DEMBICKI: I think that is credible. And the important thing to realize about Murdoch's media empire is that they not only acknowledge climate change at a corporate level, but they're really seen as industry leaders in it. And they've been tracking the company's carbon footprint for over 15 years. They've quantified the damages that extreme weather has done with some of their media properties. And they've taken big efforts to transition to things like renewable energy or even thought about how to relocate their offices away from areas that are exposed to climate risk. And so when Fox Weather says it's going to be taking the issue seriously and reporting on it in a fact-based way, I think that's a credible promise because that's the companywide level, that's exactly what they've been doing for well over a decade.
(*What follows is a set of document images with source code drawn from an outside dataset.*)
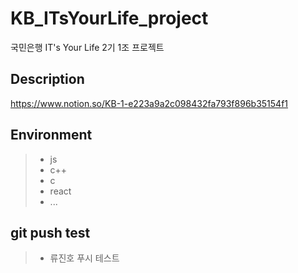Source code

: # KB_ITsYourLife_project
국민은행 IT's Your Life 2기 1조 프로젝트

## Description
https://www.notion.so/KB-1-e223a9a2c098432fa793f896b35154f1

## Environment
> * js
> * c++
> * c
> * react
> * ...

## git push test 
> * 류진호 푸시 테스트

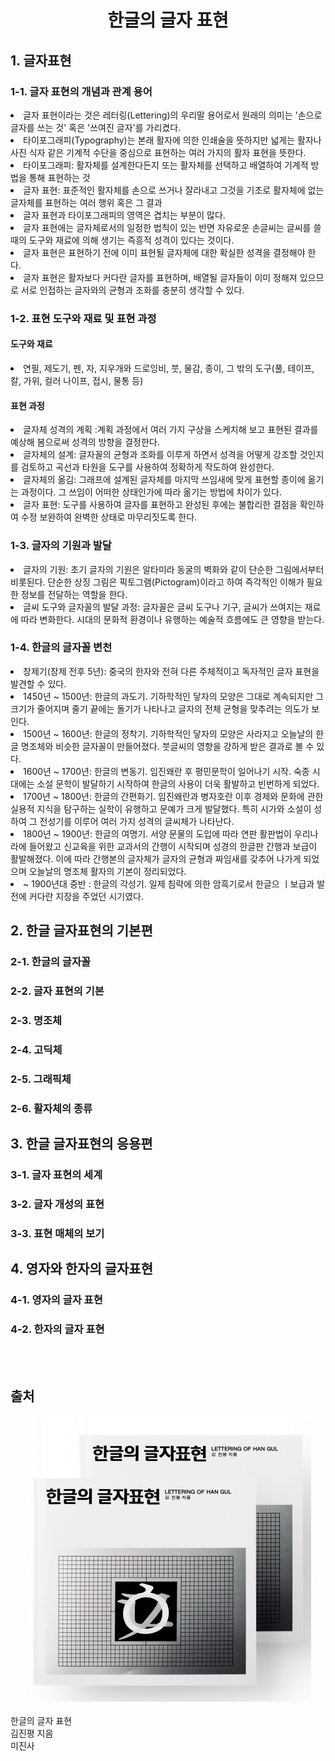 <div align='center'>
    <h1>한글의 글자 표현</h1>
</div>

<h2>1. 글자표현</h2>
<h3>1-1. 글자 표현의 개념과 관계 용어</h3>
<li>글자 표현이라는 것은 레터링(Lettering)의 우리말 용어로서 원래의 의미는 '손으로 글자를 쓰는 것' 혹은 '쓰여진 글자'를 가리켰다.</li>
<li>타이포그래피(Typography)는 본래 활자에 의한 인쇄술을 뜻하지만 넓게는 활자나 사진 식자 같은 기계적 수단을 중심으로 표현하는 여러 가지의 활자 표현을 뜻한다.</li>
<li>타이포그래피: 활자체를 설계한다든지 또는 활자체를 선택하고 배열하여 기계적 방법을 통해 표현하는 것</li>
<li>글자 표현: 표준적인 활자체를 손으로 쓰거나 잘라내고 그것을 기초로 활자체에 없는 글자체를 표현하는 여러 행위 혹은 그 결과</li>
<li>글자 표현과 타이포그래피의 영역은 겹치는 부분이 많다.</li>
<li>글자 표현에는 글자체로서의 일정한 법칙이 있는 반면 자유로운 손글씨는 글씨를 쓸 때의 도구와 재료에 의해 생기는 즉흥적 성격이 있다는 것이다.</li>
<li>글자 표현은 표현하기 전에 이미 표현될 글자체에 대한 확실한 성격을 결정해야 한다.</li>
<li>글자 표현은 활자보다 커다란 글자를 표현하며, 배열될 글자들이 이미 정해져 있으므로 서로 인접하는 글자와의 균형과 조화를 충분히 생각할 수 있다.</li>

<h3>1-2. 표현 도구와 재료 및 표현 과정</h3>
<h4>도구와 재료</h4>
<li>연필, 제도기, 펜, 자, 지우개와 드로잉비, 붓, 물감, 종이, 그 밖의 도구(풀, 테이프, 칼, 가위, 컬러 나이프, 접시, 물통 등)</li>

<h4>표현 과정</h4>
<li>글자체 성격의 계획 :계획 과정에서 여러 가지 구상을 스케치해 보고 표현된 결과를 예상해 봄으로써 성격의 방향을 결정한다. </li>
<li>글자체의 설계: 글자꼴의 균형과 조화를 이루게 하면서 성격을 어떻게 강조할 것인지를 검토하고 곡선과 타원을 도구를 사용하여 정확하게 작도하여 완성한다.</li>
<li>글자체의 옮김: 그래프에 설계된 글자체를 마지막 쓰임새에 맞게 표현할 종이에 옮기는 과정이다. 그 쓰임이 어떠한 상태인가에 따라 옮기는 방법에 차이가 있다.</li>
<li>글자 표현: 도구를 사용하여 글자를 표현하고 완성된 후에는 불합리한 결점을 확인하여 수정 보완하여 완벽한 상태로 마무리짓도록 한다.</li>

<h3>1-3. 글자의 기원과 발달</h3>
<li>글자의 기원: 초기 글자의 기원은 알타미라 동굴의 벽화와 같이 단순한 그림에서부터 비롯된다. 단순한 상징 그림은 픽토그램(Pictogram)이라고 하여 즉각적인 이해가 필요한 정보를 전달하는 역할을 한다.</li>
<li>글씨 도구와 글자꼴의 발달 과정: 글자꼴은 글씨 도구나 기구, 글씨가 쓰여지는 재료에 따라 변화한다. 시대의 문화적 환경이나 유행하는 예술적 흐름에도 큰 영향을 받는다.</li>

<h3>1-4. 한글의 글자꼴 변천</h3>
<li>창제기(창제 전후 5년): 중국의 한자와 전혀 다른 주체적이고 독자적인 글자 표현을 발견할 수 있다.</li>
<li>1450년 ~ 1500년: 한글의 과도기. 기하학적인 닿자의 모양은 그대로 계속되지만 그 크기가 줄어지며 줄기 끝에는 돌기가 나타나고 글자의 전체 균형을 맞추려는 의도가 보인다.</li>
<li>1500년 ~ 1600년: 한글의 정착기. 기하학적인 닿자의 모양은 사라지고 오늘날의 한글 명조체와 비슷한 글자꼴이 만들어졌다. 붓글씨의 영향을 강하게 받은 결과로 볼 수 있다.</li>
<li>1600년 ~ 1700년: 한글의 변동기. 임진왜란 후 평민문학이 일어나기 시작. 숙종 시대에는 소설 문학이 발달하기 시작하여 한글의 사용이 더욱 활발하고 빈번하게 되었다.</li>
<li>1700년 ~ 1800년: 한글의 간편화기. 임진왜란과 병자호란 이후 경제와 문화에 관한 실용적 지식을 탐구하는 실학이 유행하고 문예가 크게 발달했다. 특히 시가와 소설이 성하여 그 전성기를 이루어 여러 가지 성격의 글씨체가 나타난다.</li>
<li>1800년 ~ 1900년: 한글의 여명기. 서양 문물의 도입에 따라 연판 활판법이 우리나라에 들어왔고 신교육을 위한 교과서의 간행이 시작되며 성경의 한글판 간행과 보급이 활발해졌다. 이에 따라 간행본의 글자체가 글자의 균형과 짜임새를 갖추어 나가게 되었으며 오늘날의 명조체 활자의 기본이 정리되었다.</li>
<li> ~ 1900년대 중반 : 한글의 각성기. 일제 침략에 의한 암흑기로서 한글으 ㅣ보급과 발전에 커다란 지장을 주었던 시기였다.</li>

<h2>2. 한글 글자표현의 기본편</h2>
<h3>2-1. 한글의 글자꼴</h3>
<h3>2-2. 글자 표현의 기본</h3>
<h3>2-3. 명조체</h3>
<h3>2-4. 고딕체</h3>
<h3>2-5. 그래픽체</h3>
<h3>2-6. 활자체의 종류</h3>

<h2>3. 한글 글자표현의 응용편</h2>
<h3>3-1. 글자 표현의 세계</h3>
<h3>3-2. 글자 개성의 표현</h3>
<h3>3-3. 표현 매체의 보기</h3>

<h2>4. 영자와 한자의 글자표현</h2>
<h3>4-1. 영자의 글자 표현</h3>
<h3>4-2. 한자의 글자 표현</h3>

<br>
<br>

<h2>출처</h2>

<div align='center'>
    <img src=".\img\Lettering of han gul.jpg" />
</div>

<br>
한글의 글자 표현
<br>
김진평 지음
<br>
미진사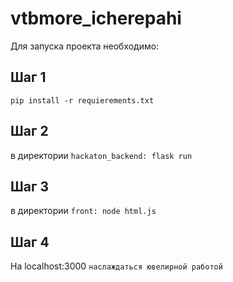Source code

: # vtbmore_icherepahi

Для запуска проекта необходимо:
## Шаг 1
`pip install -r requierements.txt`
## Шаг 2
в директории `hackaton_backend: flask run`
## Шаг 3 
в директории `front: node html.js`
## Шаг 4 
На localhost:3000
`наслаждаться ювелирной работой`

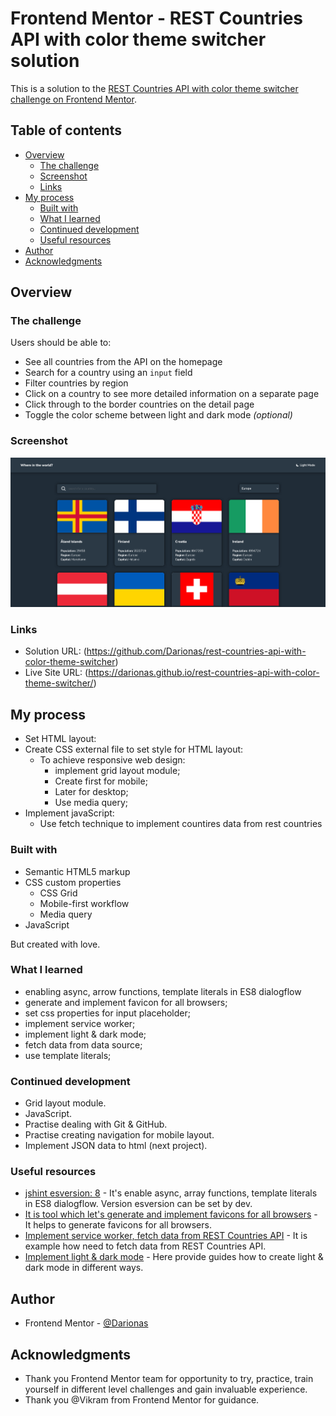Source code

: # Frontend Mentor - REST Countries API with color theme switcher solution

This is a solution to the [REST Countries API with color theme switcher challenge on Frontend Mentor](https://www.frontendmentor.io/challenges/rest-countries-api-with-color-theme-switcher-5cacc469fec04111f7b848ca). 

## Table of contents

- [Overview](#overview)
  - [The challenge](#the-challenge)
  - [Screenshot](#screenshot)
  - [Links](#links)
- [My process](#my-process)
  - [Built with](#built-with)
  - [What I learned](#what-i-learned)
  - [Continued development](#continued-development)
  - [Useful resources](#useful-resources)
- [Author](#author)
- [Acknowledgments](#acknowledgments)


## Overview

### The challenge

Users should be able to:

- See all countries from the API on the homepage
- Search for a country using an `input` field
- Filter countries by region
- Click on a country to see more detailed information on a separate page
- Click through to the border countries on the detail page
- Toggle the color scheme between light and dark mode *(optional)*

### Screenshot

![Rest_countires_api](./images/rest_countries_api.png)



### Links

- Solution URL: (https://github.com/Darionas/rest-countries-api-with-color-theme-switcher)
- Live Site URL: (https://darionas.github.io/rest-countries-api-with-color-theme-switcher/)

## My process

* Set HTML layout:
* Create CSS external file to set style for HTML layout:
  * To achieve responsive web design:
     * implement grid layout module;
     * Create first for mobile;
     * Later for desktop;
     * Use media query;
* Implement javaScript:
     * Use fetch technique to implement countires data from rest countries

### Built with

- Semantic HTML5 markup
- CSS custom properties
    - CSS Grid
    - Mobile-first workflow
    - Media query
- JavaScript

But created with love.

### What I learned

- enabling async, arrow functions, template literals in ES8 dialogflow
- generate and implement favicon for all browsers;
- set css properties for input placeholder;
- implement service worker;
- implement light & dark mode;
- fetch data from data source;
- use template literals;


### Continued development

- Grid layout module.
- JavaScript.
- Practise dealing with Git & GitHub.
- Practise creating navigation for mobile layout.
- Implement JSON data to html (next project).

### Useful resources

- [jshint esversion: 8](https://groups.google.com/g/dialogflow-essentials-edition-users/c/eDwP7ZV5FyQ) - It's enable async, array functions, template literals in ES8 dialogflow. Version esversion can be set by dev.
- [It is tool which let's generate and implement favicons for all browsers](https://realfavicongenerator.net/) - It helps to generate favicons for all browsers.
- [Implement service worker, fetch data from REST Countries API](https://stackoverflow.com/questions/30117939/how-to-change-the-colour-of-placeholder-using-javascript#30117998) - It is example how need to fetch data from REST Countries API.
- [Implement light & dark mode](https://css-tricks.com/a-complete-guide-to-dark-mode-on-the-web/) - Here provide guides how to create light & dark mode in different ways.

## Author

- Frontend Mentor - [@Darionas](https://www.frontendmentor.io/profile/Darionas)

## Acknowledgments

- Thank you Frontend Mentor team for opportunity to try, practice, train yourself in different level challenges and gain invaluable experience.
- Thank you @Vikram from Frontend Mentor for guidance.
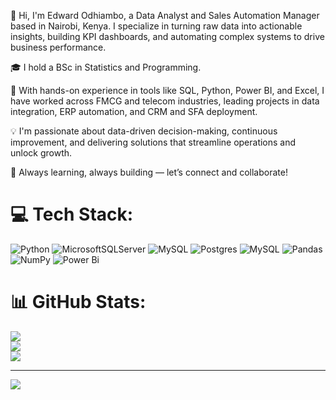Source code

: 👋 Hi, I'm Edward Odhiambo, a Data Analyst and Sales Automation Manager based in Nairobi, Kenya. I specialize in turning raw data into actionable insights, building KPI dashboards, and automating complex systems to drive business performance.<br/>

🎓 I hold a BSc in Statistics and Programming.<br/>

🚀 With hands-on experience in tools like SQL, Python, Power BI, and Excel, I have worked across FMCG and telecom industries, leading projects in data integration, ERP automation, and CRM and SFA deployment.<br/>

💡 I'm passionate about data-driven decision-making, continuous improvement, and delivering solutions that streamline operations and unlock growth.<br/>

🔗 Always learning, always building — let’s connect and collaborate!<br/>


# 💻 Tech Stack:
![Python](https://img.shields.io/badge/python-3670A0?style=for-the-badge&logo=python&logoColor=ffdd54) ![MicrosoftSQLServer](https://img.shields.io/badge/Microsoft%20SQL%20Server-CC2927?style=for-the-badge&logo=microsoft%20sql%20server&logoColor=white) ![MySQL](https://img.shields.io/badge/mysql-4479A1.svg?style=for-the-badge&logo=mysql&logoColor=white) ![Postgres](https://img.shields.io/badge/postgres-%23316192.svg?style=for-the-badge&logo=postgresql&logoColor=white) ![MySQL](https://img.shields.io/badge/mysql-4479A1.svg?style=for-the-badge&logo=mysql&logoColor=white)  ![Pandas](https://img.shields.io/badge/pandas-%23150458.svg?style=for-the-badge&logo=pandas&logoColor=white) ![NumPy](https://img.shields.io/badge/numpy-%23013243.svg?style=for-the-badge&logo=numpy&logoColor=white) ![Power Bi](https://img.shields.io/badge/power_bi-F2C811?style=for-the-badge&logo=powerbi&logoColor=black)
# 📊 GitHub Stats:
![](https://github-readme-stats.vercel.app/api?username=EddOdhiambo&theme=merko&hide_border=false&include_all_commits=false&count_private=false)<br/>
![](https://nirzak-streak-stats.vercel.app/?user=EddOdhiambo&theme=merko&hide_border=false)<br/>
![](https://github-readme-stats.vercel.app/api/top-langs/?username=EddOdhiambo&theme=merko&hide_border=false&include_all_commits=false&count_private=false&layout=compact)

---
[![](https://visitcount.itsvg.in/api?id=EddOdhiambo&icon=0&color=0)](https://visitcount.itsvg.in)

<!-- Proudly created with GPRM ( https://gprm.itsvg.in ) -->
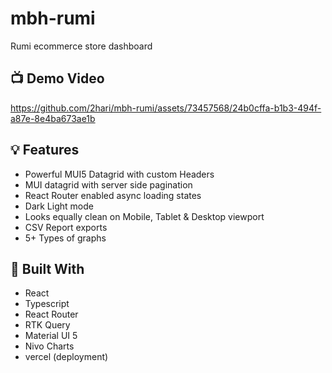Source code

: # mbh-rumi
Rumi ecommerce store dashboard 

## 📺 Demo Video
https://github.com/2hari/mbh-rumi/assets/73457568/24b0cffa-b1b3-494f-a87e-8e4ba673ae1b

## 💡 Features

- Powerful MUI5 Datagrid with custom Headers
- MUI datagrid with server side pagination
- React Router enabled async loading states
- Dark Light mode
- Looks equally clean on Mobile, Tablet & Desktop viewport 
- CSV Report exports
- 5+ Types of graphs 

## 🔨 Built With

- React
- Typescript
- React Router 
- RTK Query  
- Material UI 5
- Nivo Charts 
- vercel (deployment)
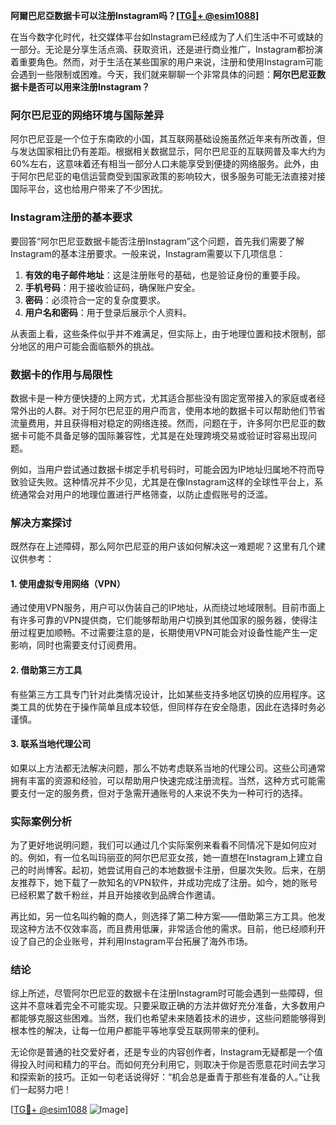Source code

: **阿爾巴尼亞数据卡可以注册Instagram吗？[[TG💪+ @esim1088](https://t.me/s/esim1088)]**

在当今数字化时代，社交媒体平台如Instagram已经成为了人们生活中不可或缺的一部分。无论是分享生活点滴、获取资讯，还是进行商业推广，Instagram都扮演着重要角色。然而，对于生活在某些国家的用户来说，注册和使用Instagram可能会遇到一些限制或困难。今天，我们就来聊聊一个非常具体的问题：**阿尔巴尼亚数据卡是否可以用来注册Instagram？**

### 阿尔巴尼亚的网络环境与国际差异

阿尔巴尼亚是一个位于东南欧的小国，其互联网基础设施虽然近年来有所改善，但与发达国家相比仍有差距。根据相关数据显示，阿尔巴尼亚的互联网普及率大约为60%左右，这意味着还有相当一部分人口未能享受到便捷的网络服务。此外，由于阿尔巴尼亚的电信运营商受到国家政策的影响较大，很多服务可能无法直接对接国际平台，这也给用户带来了不少困扰。

### Instagram注册的基本要求

要回答“阿尔巴尼亚数据卡能否注册Instagram”这个问题，首先我们需要了解Instagram的基本注册要求。一般来说，Instagram需要以下几项信息：

1. **有效的电子邮件地址**：这是注册账号的基础，也是验证身份的重要手段。
2. **手机号码**：用于接收验证码，确保账户安全。
3. **密码**：必须符合一定的复杂度要求。
4. **用户名和密码**：用于登录后展示个人资料。

从表面上看，这些条件似乎并不难满足，但实际上，由于地理位置和技术限制，部分地区的用户可能会面临额外的挑战。

### 数据卡的作用与局限性

数据卡是一种方便快捷的上网方式，尤其适合那些没有固定宽带接入的家庭或者经常外出的人群。对于阿尔巴尼亚的用户而言，使用本地的数据卡可以帮助他们节省流量费用，并且获得相对稳定的网络连接。然而，问题在于，许多阿尔巴尼亚的数据卡可能不具备足够的国际兼容性，尤其是在处理跨境交易或验证时容易出现问题。

例如，当用户尝试通过数据卡绑定手机号码时，可能会因为IP地址归属地不符而导致验证失败。这种情况并不少见，尤其是在像Instagram这样的全球性平台上，系统通常会对用户的地理位置进行严格筛查，以防止虚假账号的泛滥。

### 解决方案探讨

既然存在上述障碍，那么阿尔巴尼亚的用户该如何解决这一难题呢？这里有几个建议供参考：

#### 1. 使用虚拟专用网络（VPN）

通过使用VPN服务，用户可以伪装自己的IP地址，从而绕过地域限制。目前市面上有许多可靠的VPN提供商，它们能够帮助用户切换到其他国家的服务器，使得注册过程更加顺畅。不过需要注意的是，长期使用VPN可能会对设备性能产生一定影响，同时也需要支付订阅费用。

#### 2. 借助第三方工具

有些第三方工具专门针对此类情况设计，比如某些支持多地区切换的应用程序。这类工具的优势在于操作简单且成本较低，但同样存在安全隐患，因此在选择时务必谨慎。

#### 3. 联系当地代理公司

如果以上方法都无法解决问题，那么不妨考虑联系当地的代理公司。这些公司通常拥有丰富的资源和经验，可以帮助用户快速完成注册流程。当然，这种方式可能需要支付一定的服务费，但对于急需开通账号的人来说不失为一种可行的选择。

### 实际案例分析

为了更好地说明问题，我们可以通过几个实际案例来看看不同情况下是如何应对的。例如，有一位名叫玛丽亚的阿尔巴尼亚女孩，她一直想在Instagram上建立自己的时尚博客。起初，她尝试用自己的本地数据卡注册，但屡次失败。后来，在朋友推荐下，她下载了一款知名的VPN软件，并成功完成了注册。如今，她的账号已经积累了数千粉丝，并且开始接收到品牌合作邀请。

再比如，另一位名叫约翰的商人，则选择了第二种方案——借助第三方工具。他发现这种方法不仅效率高，而且费用低廉，非常适合他的需求。目前，他已经顺利开设了自己的企业账号，并利用Instagram平台拓展了海外市场。

### 结论

综上所述，尽管阿尔巴尼亚的数据卡在注册Instagram时可能会遇到一些障碍，但这并不意味着完全不可能实现。只要采取正确的方法并做好充分准备，大多数用户都能够克服这些困难。当然，我们也希望未来随着技术的进步，这些问题能够得到根本性的解决，让每一位用户都能平等地享受互联网带来的便利。

无论你是普通的社交爱好者，还是专业的内容创作者，Instagram无疑都是一个值得投入时间和精力的平台。而如何充分利用它，则取决于你是否愿意花时间去学习和探索新的技巧。正如一句老话说得好：“机会总是垂青于那些有准备的人。”让我们一起努力吧！

[[TG💪+ @esim1088](https://t.me/s/esim1088) ![Image](https://i.postimg.cc/4NQfJmqS/Snipaste-2025-05-13-00-14-12.png)]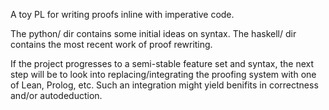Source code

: A toy PL for writing proofs inline with imperative code.

The python/ dir contains some initial ideas on syntax.
The haskell/ dir contains the most recent work of proof rewriting.

If the project progresses to a semi-stable feature set and syntax,
the next step will be to look into replacing/integrating the proofing system with one of Lean, Prolog, etc.
Such an integration might yield benifits in correctness and/or autodeduction.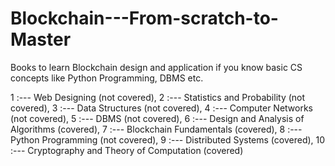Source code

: # Blockchain---From-scratch-to-Master
Books to learn Blockchain design and application if you know basic CS concepts like Python Programming, DBMS etc.


1  :---  Web Designing (not covered),
2  :---  Statistics and Probability (not covered),
3  :---  Data Structures (not covered),
4  :---  Computer Networks (not covered),
5  :---  DBMS (not covered),
6  :---  Design and Analysis of Algorithms (covered),
7  :---  Blockchain Fundamentals (covered),
8  :---  Python Programming (not covered),
9  :---  Distributed Systems (covered),
10 :---  Cryptography and Theory of Computation (covered)
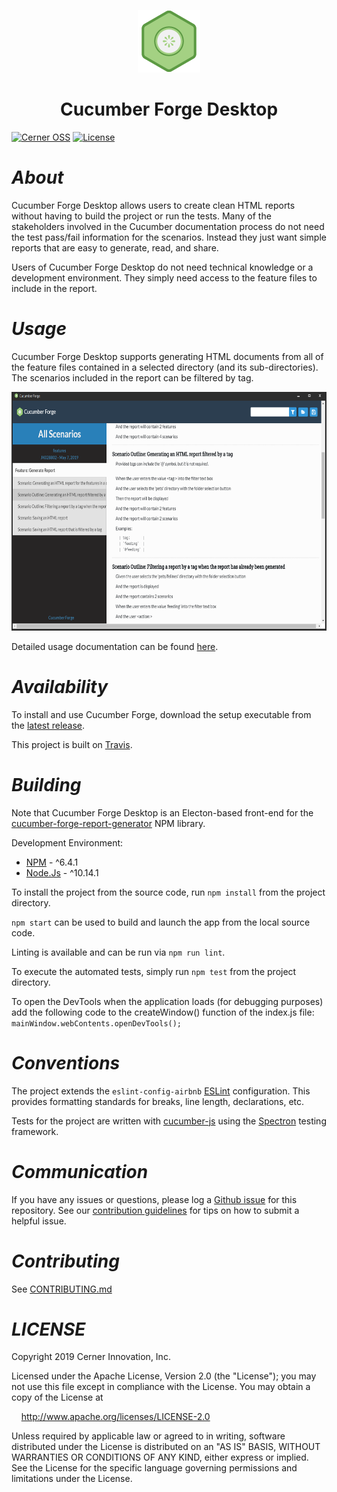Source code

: <p align="center">
  <img src="logo.png">
</p>

<h1 align="center">
  Cucumber Forge Desktop
</h1>

[![Cerner OSS](https://badgen.net/badge/Cerner/OSS/blue)](http://engineering.cerner.com/2014/01/cerner-and-open-source/)
[![License](https://badgen.net/badge/license/Apache-2.0/blue)](https://github.com/cerner/cucumber-forge-desktop/blob/master/LICENSE)

# _About_
Cucumber Forge Desktop allows users to create clean HTML reports without having to build the project or run the tests. Many of the stakeholders involved in the Cucumber documentation process do not need the test pass/fail information for the scenarios. Instead they just want simple reports that are easy to generate, read, and share.

Users of Cucumber Forge Desktop do not need technical knowledge or a development environment. They simply need access to the feature files to include in the report.

# _Usage_

Cucumber Forge Desktop supports generating HTML documents from all of the feature files contained in a selected directory (and its sub-directories). The scenarios included in the report can be filtered by tag.

<p align="center">
  <img height="382" width="680" src="screenshot.png">
</p>

Detailed usage documentation can be found [here](https://engineering.cerner.com/cucumber-forge-desktop/).

# _Availability_

To install and use Cucumber Forge, download the setup executable from the [latest release](https://github.com/cerner/cucumber-forge-desktop/releases).

This project is built on [Travis](https://travis-ci.com/cerner/cucumber-frge-desktop).

# _Building_

Note that Cucumber Forge Desktop is an Electon-based front-end for the [cucumber-forge-report-generator](https://github.com/cerner/cucumber-forge-report-generator) NPM library.

Development Environment:
* [NPM](https://www.npmjs.com/) - ^6.4.1
* [Node.Js](https://nodejs.org) - ^10.14.1

To install the project from the source code, run `npm install` from the project directory.

`npm start` can be used to build and launch the app from the local source code.

Linting is available and can be run via `npm run lint`.

To execute the automated tests, simply run `npm test` from the project directory.

To open the DevTools when the application loads (for debugging purposes) add the following code to the createWindow() function of the index.js file: `mainWindow.webContents.openDevTools();`

# _Conventions_

The project extends the `eslint-config-airbnb` [ESLint](https://eslint.org/) configuration. This provides formatting standards for breaks, line length, declarations, etc.

Tests for the project are written with [cucumber-js](https://github.com/cucumber/cucumber-js) using the [Spectron](https://electronjs.org/spectron) testing framework.

# _Communication_

If you have any issues or questions, please log a [Github issue](https://github.com/cerner/cucumber-forge-desktop/issues) for this repository. See our [contribution guidelines](CONTRIBUTING.md) for tips on how to submit a helpful issue.

# _Contributing_

See [CONTRIBUTING.md](CONTRIBUTING.md)

# _LICENSE_

Copyright 2019 Cerner Innovation, Inc.

Licensed under the Apache License, Version 2.0 (the "License"); you may not use this file except in compliance with the License. You may obtain a copy of the License at

&nbsp;&nbsp;&nbsp;&nbsp;http://www.apache.org/licenses/LICENSE-2.0

Unless required by applicable law or agreed to in writing, software distributed under the License is distributed on an "AS IS" BASIS, WITHOUT WARRANTIES OR CONDITIONS OF ANY KIND, either express or implied. See the License for the specific language governing permissions and limitations under the License.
FOLKENFLIK: So why wouldn't they infuse that more into the news coverage that you see on Fox News, in the opinions that you see in the New York Post, The Wall Street Journal, some of their big Australian papers?

DEMBICKI: I think, like, from a distance, it all seems pretty contradictory. But there's kind of like a simple, coherent strategy behind all of this, and that is, the company seems to do whatever will make it the most money in a given situation. And so, for example, when Fox News hosts climate denial, that's a business model. That helps attract viewers, and it's part of a range of opinions that have made Fox shows some of the highest watched on cable news. Then behind the scenes, switching to renewable energy just makes financial sense, and the company has said that that has saved the company tens of millions of dollars.

FOLKENFLIK: Your piece really reflects a Jekyll-and-Hyde dynamic in some ways. Tell us a couple of things that you learned that perhaps surprised you about the steps they had taken behind the scenes, whether to do better by the environment or, as you say, also to save significant money.

DEMBICKI: Yeah. And I should speak for a second about how I was able to find out some of this stuff. So when Rupert Murdoch announced in 2006 that he saw climate change as a serious issue, his company, News Corp., began filing disclosures about climate risks that it faces and what it's doing to fight climate change to an organization known as the Carbon Disclosure Project, or CDP, as it's known now. So News Corp. has been filing these reports - hundreds of pages each year - and the stuff that's in the reports, like you say, presents a very different picture than what viewers of its media outlets might see around climate change.

And so to just give you one example that really jumped out at me, around the time of Hurricane Sandy in 2012, there were Murdoch-owned media outlets that were running opinion pieces saying, there is absolutely no way that this hurricane is linked to climate change. People shouldn't be making that connection. It just doesn't make scientific sense. But in the disclosures that News Corp. was filing at this very time, the company was actually quantifying the financial damage that Sandy had caused to it in terms of delays and disruptions to its supply chain. And at the same time, these disclosures explicitly acknowledge that Sandy and other extreme weather events like that were linked to climate change.

FOLKENFLIK: We invited on top Fox Weather and Fox News executives to talk about this new venture, to talk about their approach. They said they were too busy as they prepare for Monday's launch, as did a few of their new top weather anchors and hosts. How have they reconciled this gap between their corporate positions and what their stars say publicly?

DEMBICKI: I don't think they've really reconciled it at all, to be honest. And when I was doing my reporting for Vice, I reached out to all sorts of different media outlets in the Murdoch empire, and I asked them this very question. And I didn't get a response to any of that. So I would be very fascinated to listen in on some of the conversations they're having internally, trying to reconcile all of these things.

FOLKENFLIK: We've been hearing from Geoff Dembicki. He's an investigative climate reporter who's a contributor to Vice News. His latest piece, titled "Rupert Murdoch Has Known We've Been In A Climate Emergency Since 2006, Documents Show." Geoff, thanks so much for joining us.

DEMBICKI: Yeah, thanks for having me on to discuss this. I really appreciate it.